Closed gazzatav closed 2 years ago

gazzatav commented 2 years ago

I'm trying to write a class similar to year_month_date to express a version of the Mars Darian calendar. The to_days function looks really important and I'm half way to understanding it. The line below to find day of year seems particularly important.

auto const doy = (153*(m > 2 ? m-3 : m+9) + 2)/5 + d-1;

Does this algorithm have a name or is it unique to the date library? It would be great to know how it was derived. I would like to understand it better to create a similar expression for mars.

Thanks.

HowardHinnant commented 2 years ago

The main thing to know when writing a calendar is the ability to convert to and from sys_days and local_days (which is the same math under the hood). sys_days is a "calendar" where 1970-01-01 is day 0, and the numbers go positive into the future and negative into the past. Once you've got that conversion going, you can convert Darian to every other calendar that supports a conversion to/from sys_days.

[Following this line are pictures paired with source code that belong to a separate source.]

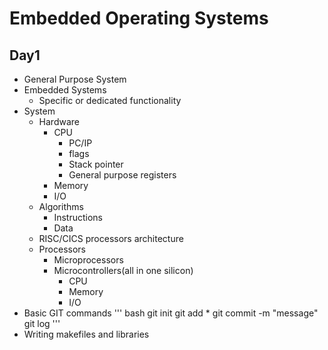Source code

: # Embedded Operating Systems
## Day1
- General Purpose System
- Embedded Systems
    - Specific or dedicated functionality
- System
    - Hardware
        - CPU
            - PC/IP
            - flags
            - Stack pointer
            - General purpose registers
        - Memory
        - I/O
    - Algorithms
        - Instructions
        - Data
    - RISC/CICS processors architecture
    - Processors
        - Microprocessors
        - Microcontrollers(all in one silicon)
            - CPU
            - Memory
            - I/O
- Basic GIT commands
    ''' bash
    git init
    git add *
    git commit -m "message"
    git log
    '''
- Writing makefiles and libraries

To learn about the algorithms used for date::year_month_day, see: http://howardhinnant.github.io/date_algorithms.html

It includes a detailed derivation of each algorithm, including the one for doy that you quote above. That particular line of code is not unique to date. You can find it, and variations of it in many calendrical programs across many programming languages.

gazzatav commented 2 years ago

@HowardHinnant Thank you. I have a MarsClock with the epoch back in 1955 and using declarations for mars_day, mars_hour and mars_year. I was amazed (not really, I know your libraries are brilliant!) how easily I could convert from earth time to mars time. I'll read up on those algorithms, they may be common but without a name or keyword, internet searches always return the 'is_leap_year' type of algorithm. At the moment I am close with:

(167*(m-1))/6 +1 -m/6

but not perfect.

gazzatav commented 2 years ago

To close this question, the Darian calendar has four quarters of 6 months. Each month of the quarter has 28 days except the last which has 27 for a total of 167 days per quarter. Leap years add a day to the last month of the year so they can be ignored here (and elsewhere the year does not need to be decremented). An expression for doy, using mp from the range [0, 23] and extra parentheses to emphasise integer division is:-

doy = 167 * mp/6 + (mp - (mp/6) * 6) * 28 + d - 1

Possibly it would be worth calculating mp/6 before the expression and using the result twice - I checked on Compiler Explorer and it saved 10 lines of assembly :)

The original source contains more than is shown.